Solutions: 1. Il faut répondre au premier argument, que les meilleurs sont plus aimables par là même qu'ils sont meilleurs ; mais de ce qu'ils ont une charité plus parfaite que les autres, ils sont plus aimants qu'eux, tout en se proportionnant cependant à l'objet aimé. Car le meilleur n'aime pas ce qui est au- dessous do lui moins qu'il n'est aimable; comme celui qui est moins bon ne parvient pas à aimer ce qui est au-dessus de lui autant qu'on doit l'aimer (4).
2. Il faut répondre au second, que, comme le dit Aristote (Eth. lib. viii, cap. 8), les hommes veulent être aimés autant qu'ils veulent être honorés. Car comme en honorant quelqu'un, on prouve qu'il y a quelque chose de bien en lui, de même en l'aimant on prouve qu'il y a en lui du bon, parce qu'il n'y a que le bon qui soit aimable. Par conséquent les hommes cherchent à être aimés et honorés dans un but ultérieur, c'est-à-dire pour la manifestation du bien qui existe en eux. Mais ceux qui ont la charité cherchent à aimer pour l'amour même (5), parce que l'amour est le bien de la charité, comme tout acte de vertu est le bien de sa vertu propre.

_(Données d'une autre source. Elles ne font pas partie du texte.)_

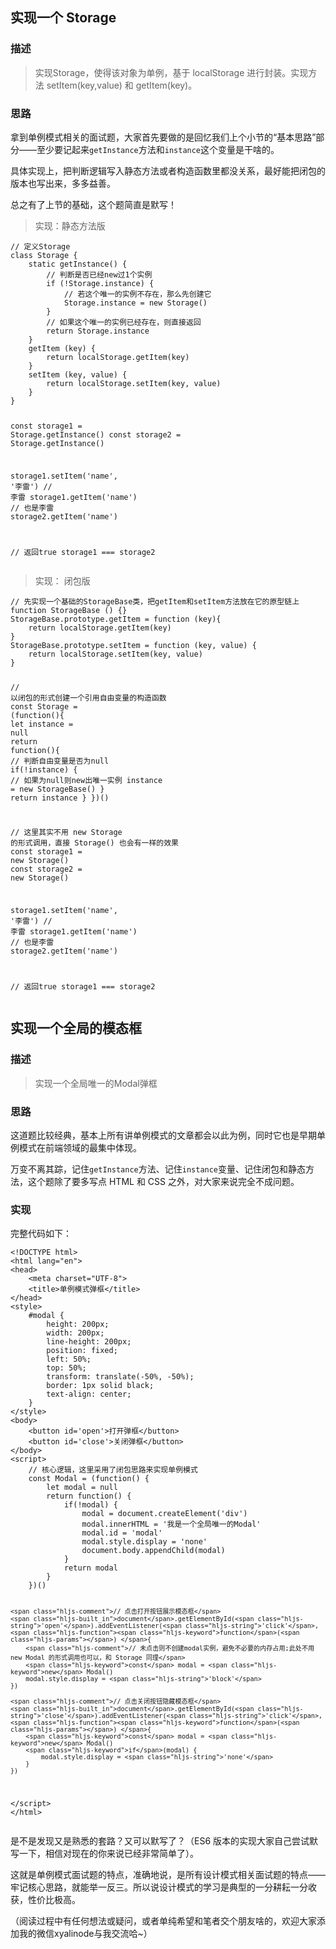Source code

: <h2>实现一个 Storage</h2>
<h3>描述</h3>
<blockquote>
<p>实现Storage，使得该对象为单例，基于 localStorage 进行封装。实现方法 setItem(key,value) 和 getItem(key)。     </p>
</blockquote>
<h3>思路</h3>
<p>拿到单例模式相关的面试题，大家首先要做的是回忆我们上个小节的“基本思路”部分——至少要记起来<code>getInstance</code>方法和<code>instance</code>这个变量是干啥的。</p>
<p>具体实现上，把判断逻辑写入静态方法或者构造函数里都没关系，最好能把闭包的版本也写出来，多多益善。     </p>
<p>总之有了上节的基础，这个题简直是默写！</p>
<blockquote>
<p>实现：静态方法版</p>
</blockquote>
<pre><code class="hljs language-javascript"><span class="hljs-comment">// 定义Storage</span>
<span class="hljs-class"><span class="hljs-keyword">class</span> <span class="hljs-title">Storage</span> </span>{
    <span class="hljs-keyword">static</span> getInstance() {
        <span class="hljs-comment">// 判断是否已经new过1个实例</span>
        <span class="hljs-keyword">if</span> (!Storage.instance) {
            <span class="hljs-comment">// 若这个唯一的实例不存在，那么先创建它</span>
            Storage.instance = <span class="hljs-keyword">new</span> Storage()
        }
        <span class="hljs-comment">// 如果这个唯一的实例已经存在，则直接返回</span>
        <span class="hljs-keyword">return</span> Storage.instance
    }
    getItem (key) {
        <span class="hljs-keyword">return</span> localStorage.getItem(key)
    }
    setItem (key, value) {
        <span class="hljs-keyword">return</span> localStorage.setItem(key, value)
    }
}

<span class="hljs-keyword">const</span> storage1 = Storage.getInstance()
<span class="hljs-keyword">const</span> storage2 = Storage.getInstance()

storage1.setItem(<span class="hljs-string">'name'</span>, <span class="hljs-string">'李雷'</span>)
<span class="hljs-comment">// 李雷</span>
storage1.getItem(<span class="hljs-string">'name'</span>)
<span class="hljs-comment">// 也是李雷</span>
storage2.getItem(<span class="hljs-string">'name'</span>)

<span class="hljs-comment">// 返回true</span>
storage1 === storage2
</code></pre>
<blockquote>
<p>实现： 闭包版</p>
</blockquote>
<pre><code class="hljs language-javascript"><span class="hljs-comment">// 先实现一个基础的StorageBase类，把getItem和setItem方法放在它的原型链上</span>
<span class="hljs-function"><span class="hljs-keyword">function</span> <span class="hljs-title">StorageBase</span> (<span class="hljs-params"></span>) </span>{}
StorageBase.prototype.getItem = <span class="hljs-function"><span class="hljs-keyword">function</span> (<span class="hljs-params">key</span>)</span>{
    <span class="hljs-keyword">return</span> localStorage.getItem(key)
}
StorageBase.prototype.setItem = <span class="hljs-function"><span class="hljs-keyword">function</span> (<span class="hljs-params">key, value</span>) </span>{
    <span class="hljs-keyword">return</span> localStorage.setItem(key, value)
}

<span class="hljs-comment">// 以闭包的形式创建一个引用自由变量的构造函数</span>
<span class="hljs-keyword">const</span> Storage = (<span class="hljs-function"><span class="hljs-keyword">function</span>(<span class="hljs-params"></span>)</span>{
    <span class="hljs-keyword">let</span> instance = <span class="hljs-literal">null</span>
    <span class="hljs-keyword">return</span> <span class="hljs-function"><span class="hljs-keyword">function</span>(<span class="hljs-params"></span>)</span>{
        <span class="hljs-comment">// 判断自由变量是否为null</span>
        <span class="hljs-keyword">if</span>(!instance) {
            <span class="hljs-comment">// 如果为null则new出唯一实例</span>
            instance = <span class="hljs-keyword">new</span> StorageBase()
        }
        <span class="hljs-keyword">return</span> instance
    }
})()

<span class="hljs-comment">// 这里其实不用 new Storage 的形式调用，直接 Storage() 也会有一样的效果 </span>
<span class="hljs-keyword">const</span> storage1 = <span class="hljs-keyword">new</span> Storage()
<span class="hljs-keyword">const</span> storage2 = <span class="hljs-keyword">new</span> Storage()

storage1.setItem(<span class="hljs-string">'name'</span>, <span class="hljs-string">'李雷'</span>)
<span class="hljs-comment">// 李雷</span>
storage1.getItem(<span class="hljs-string">'name'</span>)
<span class="hljs-comment">// 也是李雷</span>
storage2.getItem(<span class="hljs-string">'name'</span>)

<span class="hljs-comment">// 返回true</span>
storage1 === storage2
</code></pre>
<h2>实现一个全局的模态框</h2>
<h3>描述</h3>
<blockquote>
<p>实现一个全局唯一的Modal弹框</p>
</blockquote>
<h3>思路</h3>
<p>这道题比较经典，基本上所有讲单例模式的文章都会以此为例，同时它也是早期单例模式在前端领域的最集中体现。</p>
<p>万变不离其踪，记住<code>getInstance</code>方法、记住<code>instance</code>变量、记住闭包和静态方法，这个题除了要多写点 HTML 和 CSS 之外，对大家来说完全不成问题。      </p>
<h3>实现</h3>
<p>完整代码如下：</p>
<pre><code class="hljs language-html"><span class="hljs-meta">&#x3C;!DOCTYPE html></span>
<span class="hljs-tag">&#x3C;<span class="hljs-name">html</span> <span class="hljs-attr">lang</span>=<span class="hljs-string">"en"</span>></span>
<span class="hljs-tag">&#x3C;<span class="hljs-name">head</span>></span>
    <span class="hljs-tag">&#x3C;<span class="hljs-name">meta</span> <span class="hljs-attr">charset</span>=<span class="hljs-string">"UTF-8"</span>></span>
    <span class="hljs-tag">&#x3C;<span class="hljs-name">title</span>></span>单例模式弹框<span class="hljs-tag">&#x3C;/<span class="hljs-name">title</span>></span>
<span class="hljs-tag">&#x3C;/<span class="hljs-name">head</span>></span>
<span class="hljs-tag">&#x3C;<span class="hljs-name">style</span>></span><span class="css">
    <span class="hljs-selector-id">#modal</span> {
        <span class="hljs-attribute">height</span>: <span class="hljs-number">200px</span>;
        <span class="hljs-attribute">width</span>: <span class="hljs-number">200px</span>;
        <span class="hljs-attribute">line-height</span>: <span class="hljs-number">200px</span>;
        <span class="hljs-attribute">position</span>: fixed;
        <span class="hljs-attribute">left</span>: <span class="hljs-number">50%</span>;
        <span class="hljs-attribute">top</span>: <span class="hljs-number">50%</span>;
        <span class="hljs-attribute">transform</span>: <span class="hljs-built_in">translate</span>(-50%, -50%);
        <span class="hljs-attribute">border</span>: <span class="hljs-number">1px</span> solid black;
        <span class="hljs-attribute">text-align</span>: center;
    }
</span><span class="hljs-tag">&#x3C;/<span class="hljs-name">style</span>></span>
<span class="hljs-tag">&#x3C;<span class="hljs-name">body</span>></span>
    <span class="hljs-tag">&#x3C;<span class="hljs-name">button</span> <span class="hljs-attr">id</span>=<span class="hljs-string">'open'</span>></span>打开弹框<span class="hljs-tag">&#x3C;/<span class="hljs-name">button</span>></span>
    <span class="hljs-tag">&#x3C;<span class="hljs-name">button</span> <span class="hljs-attr">id</span>=<span class="hljs-string">'close'</span>></span>关闭弹框<span class="hljs-tag">&#x3C;/<span class="hljs-name">button</span>></span>
<span class="hljs-tag">&#x3C;/<span class="hljs-name">body</span>></span>
<span class="hljs-tag">&#x3C;<span class="hljs-name">script</span>></span><span class="javascript">
    <span class="hljs-comment">// 核心逻辑，这里采用了闭包思路来实现单例模式</span>
    <span class="hljs-keyword">const</span> Modal = (<span class="hljs-function"><span class="hljs-keyword">function</span>(<span class="hljs-params"></span>) </span>{
        <span class="hljs-keyword">let</span> modal = <span class="hljs-literal">null</span>
        <span class="hljs-keyword">return</span> <span class="hljs-function"><span class="hljs-keyword">function</span>(<span class="hljs-params"></span>) </span>{
            <span class="hljs-keyword">if</span>(!modal) {
                modal = <span class="hljs-built_in">document</span>.createElement(<span class="hljs-string">'div'</span>)
                modal.innerHTML = <span class="hljs-string">'我是一个全局唯一的Modal'</span>
                modal.id = <span class="hljs-string">'modal'</span>
                modal.style.display = <span class="hljs-string">'none'</span>
                <span class="hljs-built_in">document</span>.body.appendChild(modal)
            }
            <span class="hljs-keyword">return</span> modal
        }
    })()
    
    <span class="hljs-comment">// 点击打开按钮展示模态框</span>
    <span class="hljs-built_in">document</span>.getElementById(<span class="hljs-string">'open'</span>).addEventListener(<span class="hljs-string">'click'</span>, <span class="hljs-function"><span class="hljs-keyword">function</span>(<span class="hljs-params"></span>) </span>{
        <span class="hljs-comment">// 未点击则不创建modal实例，避免不必要的内存占用;此处不用 new Modal 的形式调用也可以，和 Storage 同理</span>
        <span class="hljs-keyword">const</span> modal = <span class="hljs-keyword">new</span> Modal()
        modal.style.display = <span class="hljs-string">'block'</span>
    })
    
    <span class="hljs-comment">// 点击关闭按钮隐藏模态框</span>
    <span class="hljs-built_in">document</span>.getElementById(<span class="hljs-string">'close'</span>).addEventListener(<span class="hljs-string">'click'</span>, <span class="hljs-function"><span class="hljs-keyword">function</span>(<span class="hljs-params"></span>) </span>{
        <span class="hljs-keyword">const</span> modal = <span class="hljs-keyword">new</span> Modal()
        <span class="hljs-keyword">if</span>(modal) {
            modal.style.display = <span class="hljs-string">'none'</span>
        }
    })
</span><span class="hljs-tag">&#x3C;/<span class="hljs-name">script</span>></span>
<span class="hljs-tag">&#x3C;/<span class="hljs-name">html</span>></span>
</code></pre>
<p>是不是发现又是熟悉的套路？又可以默写了？（ES6 版本的实现大家自己尝试默写一下，相信对现在的你来说已经非常简单了）。     </p>
<p>这就是单例模式面试题的特点，准确地说，是所有设计模式相关面试题的特点——牢记核心思路，就能举一反三。所以说设计模式的学习是典型的一分耕耘一分收获，性价比极高。    </p>
<p>（阅读过程中有任何想法或疑问，或者单纯希望和笔者交个朋友啥的，欢迎大家添加我的微信xyalinode与我交流哈~）</p>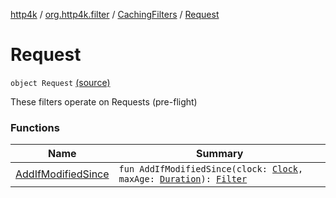 [http4k](../../../index.md) / [org.http4k.filter](../../index.md) / [CachingFilters](../index.md) / [Request](./index.md)

# Request

`object Request` [(source)](https://github.com/http4k/http4k/blob/master/http4k-core/src/main/kotlin/org/http4k/filter/CachingFilters.kt#L43)

These filters operate on Requests (pre-flight)

### Functions

| Name | Summary |
|---|---|
| [AddIfModifiedSince](-add-if-modified-since.md) | `fun AddIfModifiedSince(clock: `[`Clock`](https://docs.oracle.com/javase/9/docs/api/java/time/Clock.html)`, maxAge: `[`Duration`](https://docs.oracle.com/javase/9/docs/api/java/time/Duration.html)`): `[`Filter`](../../../org.http4k.core/-filter/index.md) |
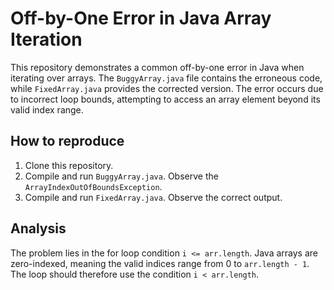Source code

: # Off-by-One Error in Java Array Iteration

This repository demonstrates a common off-by-one error in Java when iterating over arrays.  The `BuggyArray.java` file contains the erroneous code, while `FixedArray.java` provides the corrected version.  The error occurs due to incorrect loop bounds, attempting to access an array element beyond its valid index range.

## How to reproduce

1. Clone this repository.
2. Compile and run `BuggyArray.java`.  Observe the `ArrayIndexOutOfBoundsException`.
3. Compile and run `FixedArray.java`.  Observe the correct output.

## Analysis

The problem lies in the for loop condition `i <= arr.length`.  Java arrays are zero-indexed, meaning the valid indices range from 0 to `arr.length - 1`.  The loop should therefore use the condition `i < arr.length`. 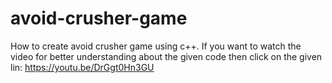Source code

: # avoid-crusher-game
How to create avoid crusher game using c++.
If you want to watch the video for better understanding about the given code then click on the given lin:
https://youtu.be/DrGgt0Hn3GU
 
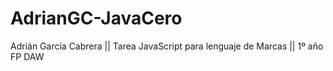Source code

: # AdrianGC-JavaCero
Adrián García Cabrera || Tarea JavaScript para lenguaje de Marcas || 1º año FP DAW

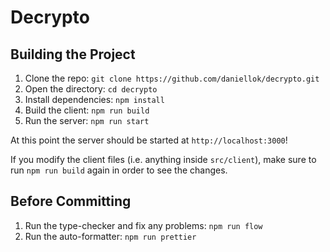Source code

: # Decrypto

## Building the Project
1. Clone the repo: `git clone https://github.com/daniellok/decrypto.git`
2. Open the directory: `cd decrypto`
3. Install dependencies: `npm install`
4. Build the client: `npm run build`
5. Run the server: `npm run start`

At this point the server should be started at `http://localhost:3000`!

If you modify the client files (i.e. anything inside `src/client`), make sure to run `npm run build` again in order to see the changes.

## Before Committing
1. Run the type-checker and fix any problems: `npm run flow`
2. Run the auto-formatter: `npm run prettier`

Par conséquent il appartient plus à la charité de vouloir aimer que de vouloir être aimé.
3. Il faut répondre au troisième, qu'il y en a qui aiment pour être aimés, non pas qu'être aimés soit la fin qu'on se propose en aimant, mais parce que c'est la voie qui conduit l'homme à l'amour.
(1) Être aimé n'est pas un acte, puisque c'est une chose passive et non une chose active.
(2) L'acte propre et essentiel de la charité consiste à aimer; au lieu qu'être aimé n'est, par rapport à cette vertu, qu'un accident.
(3). Tant que l'enfant n'a pas la raison, il ne peut pas répondre à l'amour de sa mère par un amour réciproque.
(4) Ainsi nous n'aimons jamais Dieu autant qu'il doit être aimé, au lieu qu'il ne nous aime jamais moins, mais toujours plus que nous ne sommes dignes d'être aimés,
(5) Ils n'aiment pas pour être aimés.
Objections: 1. Il semble que l'amour, considéré comme un acte de charité, ne soit rien autre chose que la bienveillance. Car Aristote dit (Rhet. lib. ii, cap. 4) qu'aimer c'est vouloir à quelqu'un du bien. Or, c'est là ce qui constitue la bienveillance. Donc l'acte de charité n'est rien autre chose que la bienveillance.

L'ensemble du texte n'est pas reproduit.